Exercise details :: A line below contains "0.01409 0.00803 -0.00911", and a later one contains "0.0359 0.02708 -0.00953". Repeat both, with every line between them, exactly.

Provided data ::

· · ·

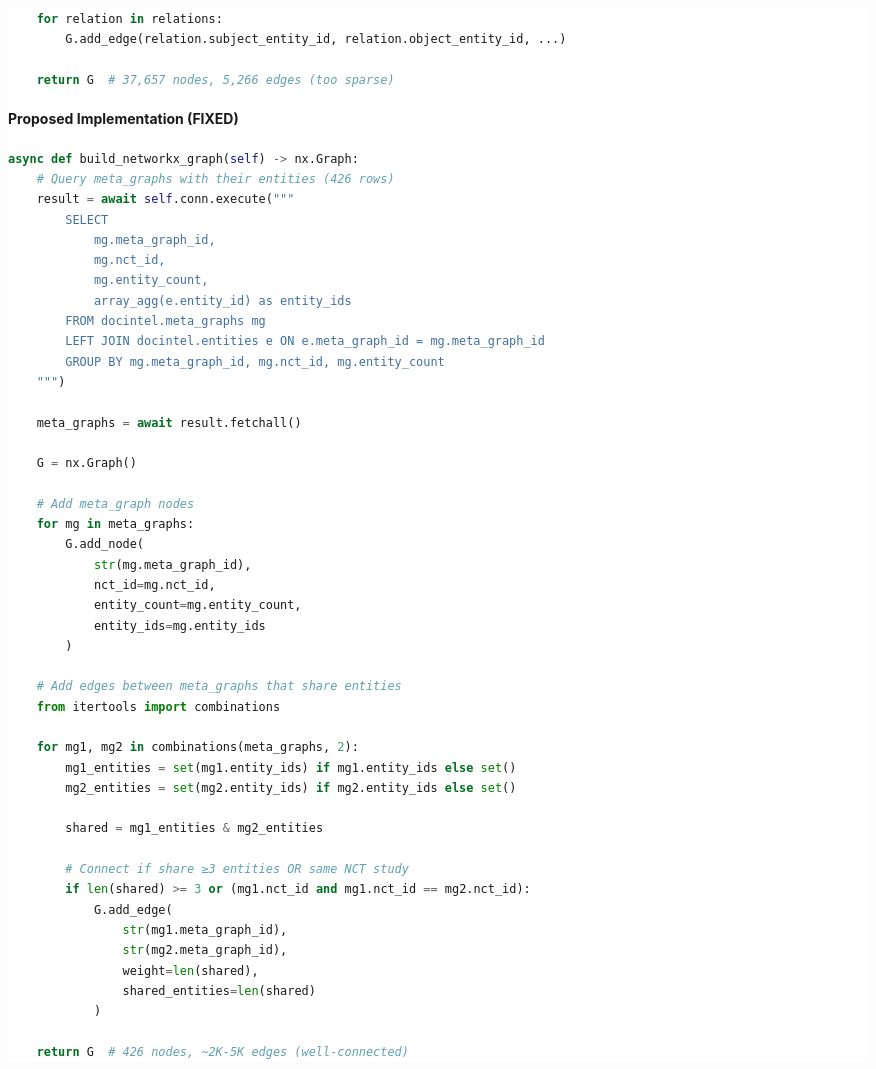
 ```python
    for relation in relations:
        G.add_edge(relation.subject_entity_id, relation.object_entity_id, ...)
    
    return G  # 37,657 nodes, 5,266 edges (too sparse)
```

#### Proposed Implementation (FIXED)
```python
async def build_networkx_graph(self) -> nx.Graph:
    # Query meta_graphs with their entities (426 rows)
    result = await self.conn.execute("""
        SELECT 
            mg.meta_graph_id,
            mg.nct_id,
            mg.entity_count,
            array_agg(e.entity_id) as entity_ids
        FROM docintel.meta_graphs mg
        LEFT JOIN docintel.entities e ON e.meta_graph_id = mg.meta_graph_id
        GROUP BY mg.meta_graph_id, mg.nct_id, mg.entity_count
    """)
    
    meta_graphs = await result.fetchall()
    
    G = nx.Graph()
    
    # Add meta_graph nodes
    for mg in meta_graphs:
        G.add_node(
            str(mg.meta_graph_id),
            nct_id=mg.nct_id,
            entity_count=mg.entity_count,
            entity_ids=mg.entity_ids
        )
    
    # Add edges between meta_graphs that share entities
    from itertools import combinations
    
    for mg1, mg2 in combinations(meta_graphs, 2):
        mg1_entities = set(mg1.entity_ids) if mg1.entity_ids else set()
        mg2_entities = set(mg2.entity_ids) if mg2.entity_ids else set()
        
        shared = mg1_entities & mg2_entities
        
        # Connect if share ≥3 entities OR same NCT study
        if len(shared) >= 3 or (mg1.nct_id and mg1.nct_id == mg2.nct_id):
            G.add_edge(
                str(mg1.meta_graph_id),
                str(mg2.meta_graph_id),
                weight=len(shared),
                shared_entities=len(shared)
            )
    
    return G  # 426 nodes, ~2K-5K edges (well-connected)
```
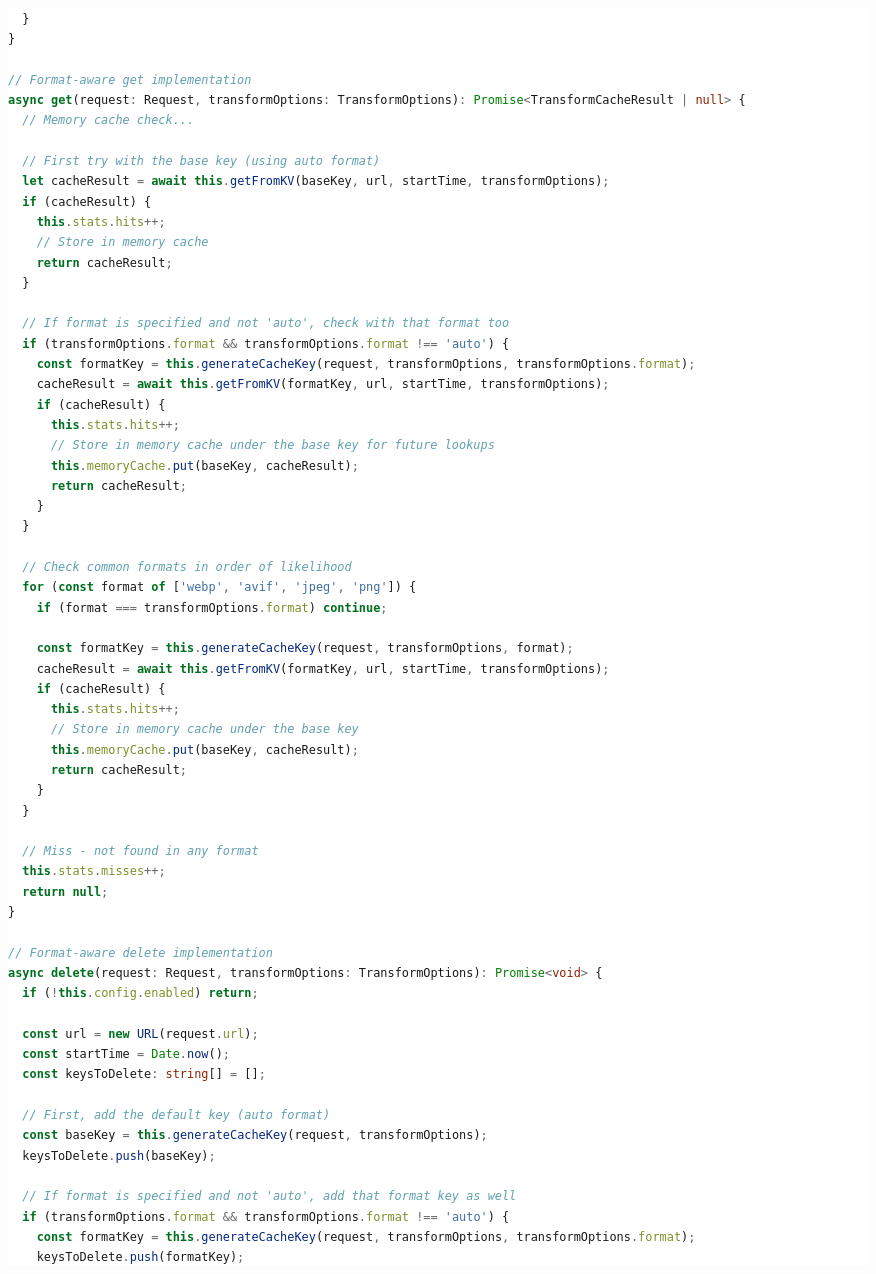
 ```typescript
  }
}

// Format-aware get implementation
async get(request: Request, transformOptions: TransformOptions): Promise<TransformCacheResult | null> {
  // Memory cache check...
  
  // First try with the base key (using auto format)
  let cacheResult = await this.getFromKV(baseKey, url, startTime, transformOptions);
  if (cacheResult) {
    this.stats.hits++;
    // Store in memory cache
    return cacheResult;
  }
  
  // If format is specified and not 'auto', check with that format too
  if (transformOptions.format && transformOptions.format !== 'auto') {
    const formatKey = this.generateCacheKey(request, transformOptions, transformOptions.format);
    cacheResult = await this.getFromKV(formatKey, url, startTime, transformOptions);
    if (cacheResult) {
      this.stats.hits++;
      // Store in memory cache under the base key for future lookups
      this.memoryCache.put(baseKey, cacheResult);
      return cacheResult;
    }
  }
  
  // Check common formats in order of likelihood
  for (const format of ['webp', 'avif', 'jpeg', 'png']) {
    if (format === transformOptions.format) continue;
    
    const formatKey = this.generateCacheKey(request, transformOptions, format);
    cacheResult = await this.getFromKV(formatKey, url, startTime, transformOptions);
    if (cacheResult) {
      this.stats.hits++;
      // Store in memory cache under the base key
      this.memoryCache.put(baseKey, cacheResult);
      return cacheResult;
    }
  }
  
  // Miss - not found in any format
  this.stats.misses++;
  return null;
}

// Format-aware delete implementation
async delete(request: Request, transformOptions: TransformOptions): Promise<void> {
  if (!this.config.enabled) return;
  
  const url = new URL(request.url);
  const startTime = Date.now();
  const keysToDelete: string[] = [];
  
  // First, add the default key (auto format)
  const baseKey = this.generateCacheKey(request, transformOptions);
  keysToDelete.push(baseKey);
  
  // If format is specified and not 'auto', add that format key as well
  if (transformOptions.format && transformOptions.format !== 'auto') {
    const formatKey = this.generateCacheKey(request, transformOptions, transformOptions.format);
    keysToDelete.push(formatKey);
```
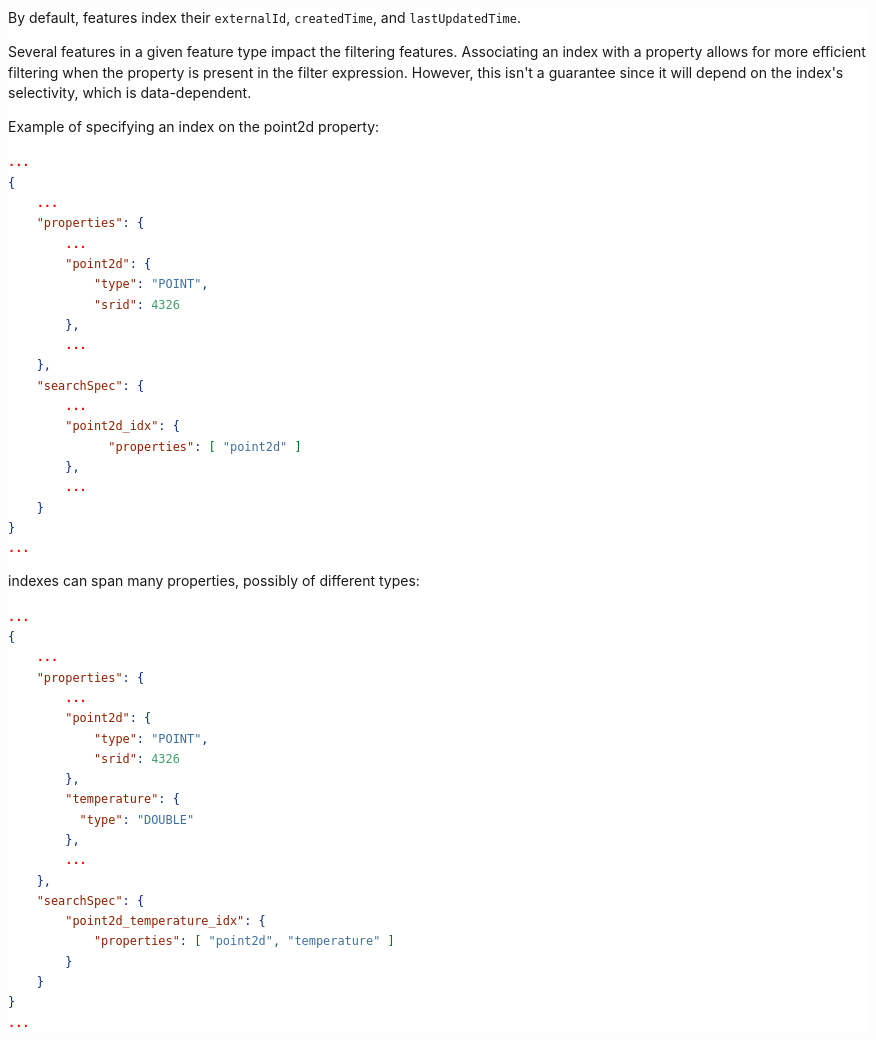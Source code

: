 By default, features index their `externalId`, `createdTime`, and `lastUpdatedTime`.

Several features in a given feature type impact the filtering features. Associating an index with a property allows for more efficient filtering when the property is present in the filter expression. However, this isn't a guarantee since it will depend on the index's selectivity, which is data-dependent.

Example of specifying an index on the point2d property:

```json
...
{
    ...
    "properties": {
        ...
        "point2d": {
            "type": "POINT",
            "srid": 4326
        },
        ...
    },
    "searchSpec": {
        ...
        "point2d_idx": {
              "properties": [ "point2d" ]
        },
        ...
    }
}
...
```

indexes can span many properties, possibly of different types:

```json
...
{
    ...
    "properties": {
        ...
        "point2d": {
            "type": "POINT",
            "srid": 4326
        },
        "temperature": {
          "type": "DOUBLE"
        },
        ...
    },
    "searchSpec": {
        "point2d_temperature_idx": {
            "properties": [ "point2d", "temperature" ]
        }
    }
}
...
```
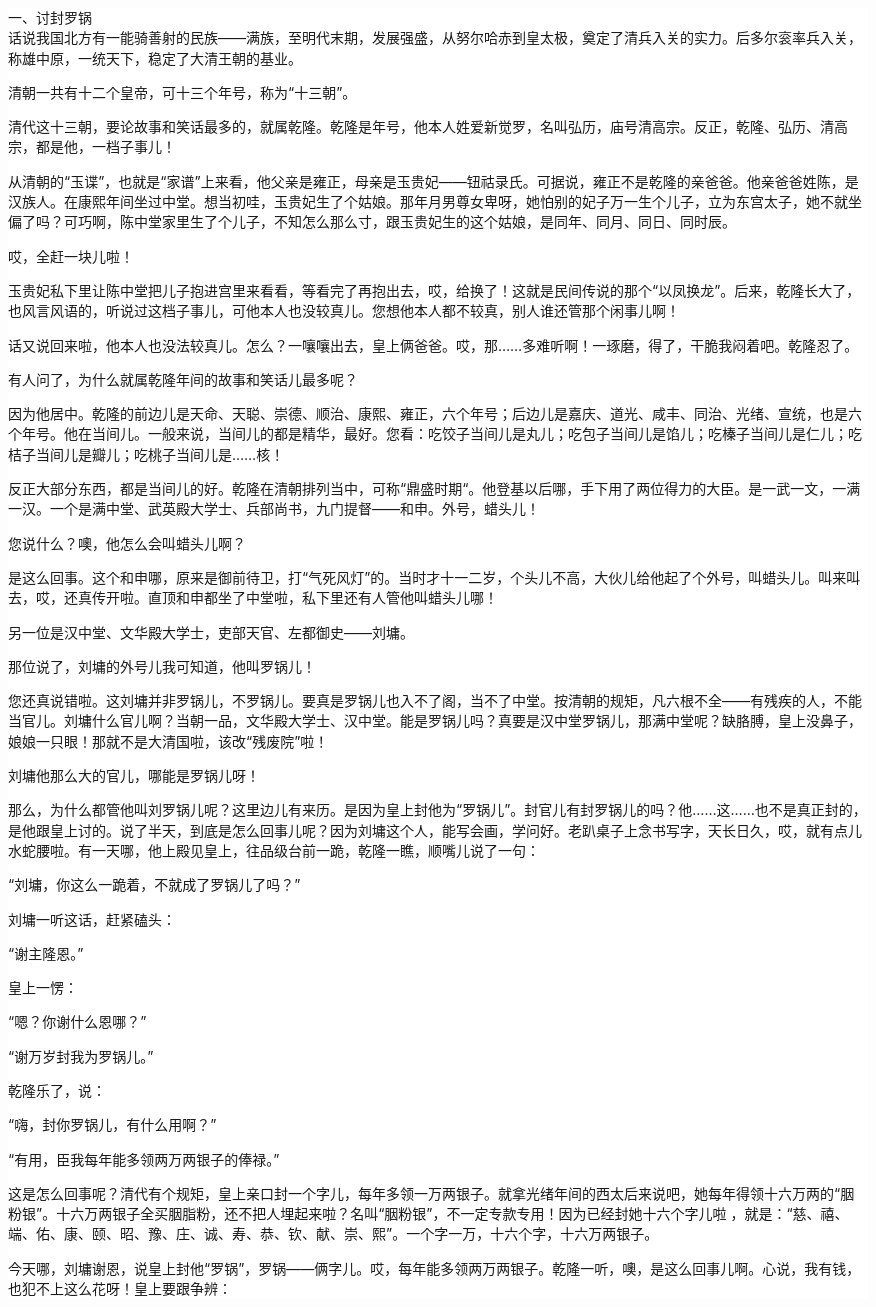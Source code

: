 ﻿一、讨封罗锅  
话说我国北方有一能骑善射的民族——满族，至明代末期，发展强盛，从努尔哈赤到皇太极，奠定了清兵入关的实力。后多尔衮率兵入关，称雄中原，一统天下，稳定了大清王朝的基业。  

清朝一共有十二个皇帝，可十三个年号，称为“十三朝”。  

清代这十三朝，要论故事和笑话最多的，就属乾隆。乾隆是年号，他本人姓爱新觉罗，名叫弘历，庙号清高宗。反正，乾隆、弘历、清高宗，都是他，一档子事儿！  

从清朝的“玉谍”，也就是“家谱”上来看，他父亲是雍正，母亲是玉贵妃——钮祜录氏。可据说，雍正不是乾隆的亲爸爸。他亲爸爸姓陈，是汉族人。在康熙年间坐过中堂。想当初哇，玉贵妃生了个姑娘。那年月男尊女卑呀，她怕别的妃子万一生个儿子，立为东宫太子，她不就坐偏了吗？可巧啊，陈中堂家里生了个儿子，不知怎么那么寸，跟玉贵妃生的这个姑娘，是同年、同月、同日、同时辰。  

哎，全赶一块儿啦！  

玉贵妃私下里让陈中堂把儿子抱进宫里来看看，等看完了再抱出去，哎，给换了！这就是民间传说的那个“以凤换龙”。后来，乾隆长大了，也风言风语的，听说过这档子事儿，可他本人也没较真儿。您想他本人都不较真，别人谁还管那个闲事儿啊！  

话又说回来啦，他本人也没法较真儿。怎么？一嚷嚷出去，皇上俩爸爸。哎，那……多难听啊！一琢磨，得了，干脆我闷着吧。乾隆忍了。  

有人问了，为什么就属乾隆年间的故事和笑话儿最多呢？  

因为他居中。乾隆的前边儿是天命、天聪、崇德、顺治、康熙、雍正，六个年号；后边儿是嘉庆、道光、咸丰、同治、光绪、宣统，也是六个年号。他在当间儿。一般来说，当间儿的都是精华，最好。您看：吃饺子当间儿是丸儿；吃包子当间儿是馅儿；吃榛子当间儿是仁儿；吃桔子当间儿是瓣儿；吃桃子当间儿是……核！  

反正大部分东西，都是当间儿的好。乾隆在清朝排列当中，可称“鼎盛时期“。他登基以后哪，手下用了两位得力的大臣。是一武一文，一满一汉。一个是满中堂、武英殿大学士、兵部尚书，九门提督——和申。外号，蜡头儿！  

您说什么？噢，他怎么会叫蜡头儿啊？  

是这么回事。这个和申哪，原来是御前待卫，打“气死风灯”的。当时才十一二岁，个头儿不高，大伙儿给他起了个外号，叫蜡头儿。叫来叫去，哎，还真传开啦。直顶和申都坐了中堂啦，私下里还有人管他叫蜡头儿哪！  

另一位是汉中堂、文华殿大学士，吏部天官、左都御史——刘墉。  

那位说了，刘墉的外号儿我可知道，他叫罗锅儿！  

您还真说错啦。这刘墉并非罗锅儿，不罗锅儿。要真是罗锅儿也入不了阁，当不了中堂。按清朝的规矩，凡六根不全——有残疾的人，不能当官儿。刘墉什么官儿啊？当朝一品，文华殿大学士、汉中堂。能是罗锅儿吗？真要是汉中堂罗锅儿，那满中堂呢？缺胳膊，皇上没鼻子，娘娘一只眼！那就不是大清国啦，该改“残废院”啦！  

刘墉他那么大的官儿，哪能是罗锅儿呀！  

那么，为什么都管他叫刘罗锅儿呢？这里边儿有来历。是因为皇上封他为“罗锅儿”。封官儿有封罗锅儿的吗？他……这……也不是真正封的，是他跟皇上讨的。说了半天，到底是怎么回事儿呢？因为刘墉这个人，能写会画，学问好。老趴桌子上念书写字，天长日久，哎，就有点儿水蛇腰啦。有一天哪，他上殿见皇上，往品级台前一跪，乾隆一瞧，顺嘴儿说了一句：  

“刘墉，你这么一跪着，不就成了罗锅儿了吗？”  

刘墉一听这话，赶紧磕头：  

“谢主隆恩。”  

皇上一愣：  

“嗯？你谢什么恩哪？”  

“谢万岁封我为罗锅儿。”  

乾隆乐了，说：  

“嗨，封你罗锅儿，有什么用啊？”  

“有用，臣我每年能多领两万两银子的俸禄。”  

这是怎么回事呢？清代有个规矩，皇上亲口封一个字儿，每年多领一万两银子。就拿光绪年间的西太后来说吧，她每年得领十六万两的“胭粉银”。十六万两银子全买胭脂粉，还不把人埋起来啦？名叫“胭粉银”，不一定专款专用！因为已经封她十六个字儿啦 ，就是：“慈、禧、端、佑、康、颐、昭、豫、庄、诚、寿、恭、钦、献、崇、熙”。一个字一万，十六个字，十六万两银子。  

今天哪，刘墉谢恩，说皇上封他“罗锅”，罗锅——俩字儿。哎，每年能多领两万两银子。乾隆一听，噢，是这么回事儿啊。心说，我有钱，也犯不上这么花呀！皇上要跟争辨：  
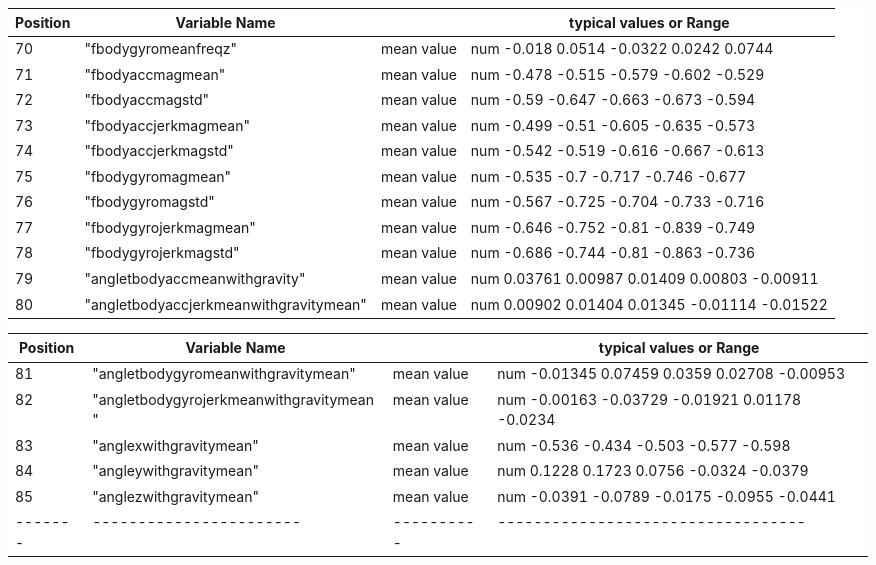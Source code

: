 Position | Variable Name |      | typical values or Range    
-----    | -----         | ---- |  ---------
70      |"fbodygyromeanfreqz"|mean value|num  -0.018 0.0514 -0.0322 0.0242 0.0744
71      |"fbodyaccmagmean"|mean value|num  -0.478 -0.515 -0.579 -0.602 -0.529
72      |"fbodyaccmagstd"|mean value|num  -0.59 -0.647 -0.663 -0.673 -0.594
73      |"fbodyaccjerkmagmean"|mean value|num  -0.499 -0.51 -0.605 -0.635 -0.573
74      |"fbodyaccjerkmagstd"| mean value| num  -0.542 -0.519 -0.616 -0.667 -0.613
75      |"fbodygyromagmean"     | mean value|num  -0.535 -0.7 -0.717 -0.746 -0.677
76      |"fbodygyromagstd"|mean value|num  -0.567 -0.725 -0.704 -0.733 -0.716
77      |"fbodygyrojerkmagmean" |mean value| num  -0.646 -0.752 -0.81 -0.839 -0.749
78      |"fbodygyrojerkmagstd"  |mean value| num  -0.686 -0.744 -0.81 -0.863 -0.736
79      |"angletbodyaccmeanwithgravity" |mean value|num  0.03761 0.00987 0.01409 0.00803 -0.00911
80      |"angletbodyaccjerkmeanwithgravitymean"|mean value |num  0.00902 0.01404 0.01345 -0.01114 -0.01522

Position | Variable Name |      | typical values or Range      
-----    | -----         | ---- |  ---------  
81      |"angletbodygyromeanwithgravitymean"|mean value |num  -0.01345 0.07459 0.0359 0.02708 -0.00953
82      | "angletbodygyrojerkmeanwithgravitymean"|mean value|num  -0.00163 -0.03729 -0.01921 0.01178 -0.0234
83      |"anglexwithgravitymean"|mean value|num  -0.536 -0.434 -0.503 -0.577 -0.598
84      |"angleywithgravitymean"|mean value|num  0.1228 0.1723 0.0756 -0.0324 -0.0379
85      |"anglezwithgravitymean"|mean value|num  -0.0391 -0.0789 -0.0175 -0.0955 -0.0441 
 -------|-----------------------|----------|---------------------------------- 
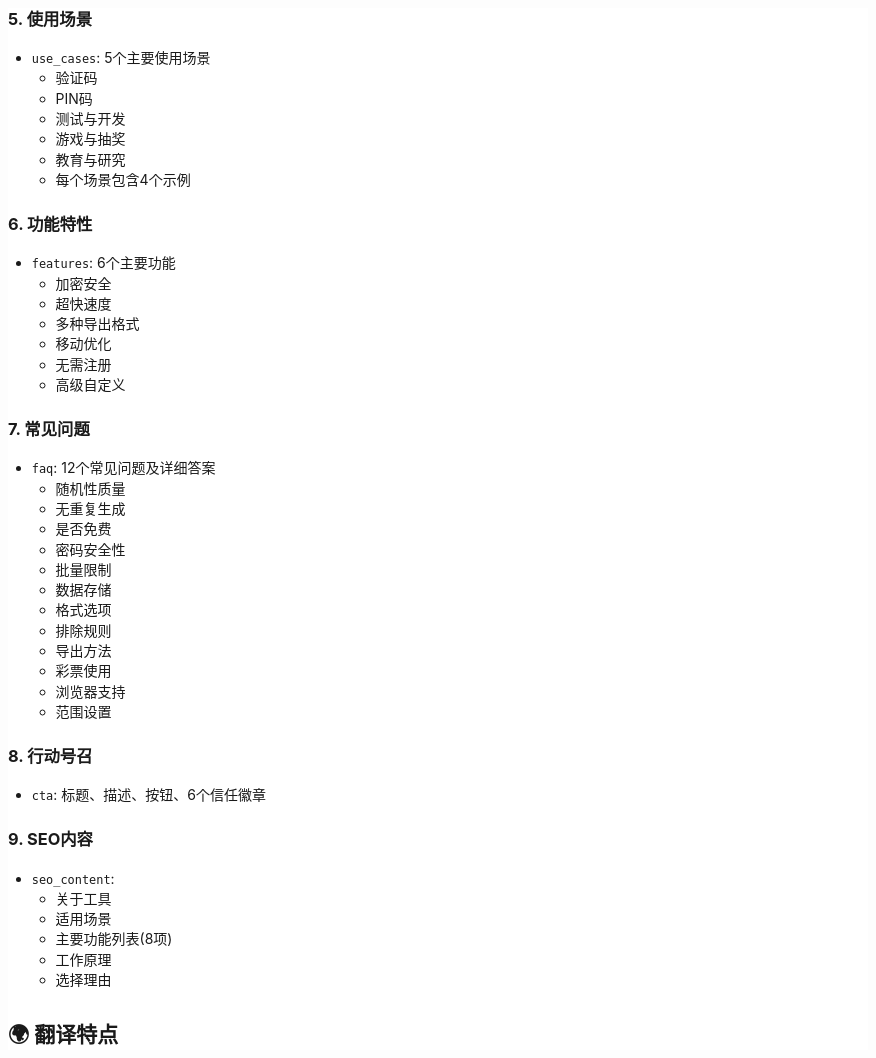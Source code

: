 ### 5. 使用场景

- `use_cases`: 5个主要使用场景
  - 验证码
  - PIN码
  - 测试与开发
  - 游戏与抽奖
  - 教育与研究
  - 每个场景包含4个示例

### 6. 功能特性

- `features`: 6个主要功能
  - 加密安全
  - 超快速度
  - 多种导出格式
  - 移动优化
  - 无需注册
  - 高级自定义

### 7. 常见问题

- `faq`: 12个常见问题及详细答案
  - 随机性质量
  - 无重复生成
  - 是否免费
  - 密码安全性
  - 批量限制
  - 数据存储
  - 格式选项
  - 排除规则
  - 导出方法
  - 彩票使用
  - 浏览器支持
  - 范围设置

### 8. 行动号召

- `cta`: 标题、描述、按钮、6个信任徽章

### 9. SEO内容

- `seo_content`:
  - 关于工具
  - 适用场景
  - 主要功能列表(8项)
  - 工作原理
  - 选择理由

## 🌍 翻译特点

· · ·

Completed exercise ::
79      |"angletbodyaccmeanwithgravity" |mean value|num  0.03761 0.00987 0.01409 0.00803 -0.00911
80      |"angletbodyaccjerkmeanwithgravitymean"|mean value |num  0.00902 0.01404 0.01345 -0.01114 -0.01522

Position | Variable Name |      | typical values or Range      
-----    | -----         | ---- |  ---------  
81      |"angletbodygyromeanwithgravitymean"|mean value |num  -0.01345 0.07459 0.0359 0.02708 -0.00953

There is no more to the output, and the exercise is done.